### EXERCISE BRIEF
As you look over the data below, please find each line where the word "residual" appears, then copy it.

[GIVEN INFORMATION — start]

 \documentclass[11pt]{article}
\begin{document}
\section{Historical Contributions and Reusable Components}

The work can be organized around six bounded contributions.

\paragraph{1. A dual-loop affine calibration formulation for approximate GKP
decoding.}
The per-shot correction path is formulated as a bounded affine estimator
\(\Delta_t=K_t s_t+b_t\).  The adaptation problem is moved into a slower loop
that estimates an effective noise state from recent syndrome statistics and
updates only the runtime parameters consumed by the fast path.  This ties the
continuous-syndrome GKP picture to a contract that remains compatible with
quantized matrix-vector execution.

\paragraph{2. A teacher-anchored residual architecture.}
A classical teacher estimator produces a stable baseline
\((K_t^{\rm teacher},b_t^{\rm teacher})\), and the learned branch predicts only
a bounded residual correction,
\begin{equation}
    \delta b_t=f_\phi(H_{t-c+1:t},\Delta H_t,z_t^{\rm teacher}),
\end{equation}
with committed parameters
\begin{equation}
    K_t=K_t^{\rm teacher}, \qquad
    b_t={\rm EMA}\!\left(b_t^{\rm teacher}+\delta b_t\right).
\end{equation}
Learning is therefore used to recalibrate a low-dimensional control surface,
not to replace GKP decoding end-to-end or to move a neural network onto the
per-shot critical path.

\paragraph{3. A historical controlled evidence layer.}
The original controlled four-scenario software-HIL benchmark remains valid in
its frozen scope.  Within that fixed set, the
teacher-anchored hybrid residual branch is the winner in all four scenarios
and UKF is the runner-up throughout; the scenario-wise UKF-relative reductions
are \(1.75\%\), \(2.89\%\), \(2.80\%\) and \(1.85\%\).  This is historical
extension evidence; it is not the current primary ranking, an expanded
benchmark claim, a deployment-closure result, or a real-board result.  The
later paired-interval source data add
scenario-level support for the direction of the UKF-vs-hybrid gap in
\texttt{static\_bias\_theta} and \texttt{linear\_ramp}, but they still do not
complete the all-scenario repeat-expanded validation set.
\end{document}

[GIVEN INFORMATION — finish]
[GIVEN INFORMATION — start]

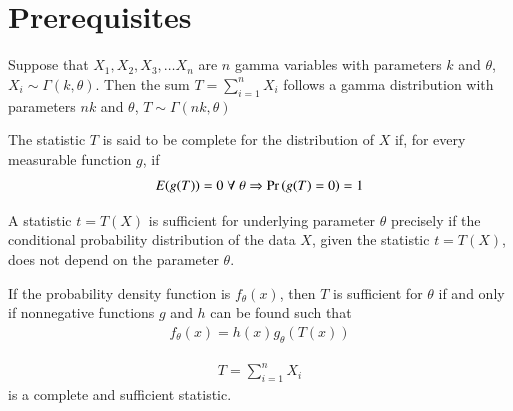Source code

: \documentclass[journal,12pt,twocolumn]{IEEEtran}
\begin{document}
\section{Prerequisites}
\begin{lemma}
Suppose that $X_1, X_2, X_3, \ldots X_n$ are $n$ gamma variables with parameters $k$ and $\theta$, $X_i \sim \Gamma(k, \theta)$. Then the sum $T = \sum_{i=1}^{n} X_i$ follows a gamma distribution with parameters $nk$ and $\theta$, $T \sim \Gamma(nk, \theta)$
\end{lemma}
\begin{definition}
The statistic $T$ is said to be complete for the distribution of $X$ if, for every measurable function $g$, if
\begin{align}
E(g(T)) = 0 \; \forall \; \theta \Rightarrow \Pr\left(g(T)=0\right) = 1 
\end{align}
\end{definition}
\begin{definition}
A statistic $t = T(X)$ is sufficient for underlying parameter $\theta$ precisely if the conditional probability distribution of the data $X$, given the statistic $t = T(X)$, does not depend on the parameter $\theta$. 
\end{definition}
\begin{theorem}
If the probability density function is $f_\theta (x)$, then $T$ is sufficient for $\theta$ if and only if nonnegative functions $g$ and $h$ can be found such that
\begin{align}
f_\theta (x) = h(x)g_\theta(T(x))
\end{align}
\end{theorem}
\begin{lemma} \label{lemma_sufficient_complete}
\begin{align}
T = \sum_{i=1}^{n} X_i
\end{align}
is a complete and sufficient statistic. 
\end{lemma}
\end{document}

[GIVEN INFORMATION — finish]

### REPLY
\paragraph{2. A teacher-anchored residual architecture.}
a bounded residual correction,
teacher-anchored hybrid residual branch is the winner in all four scenarios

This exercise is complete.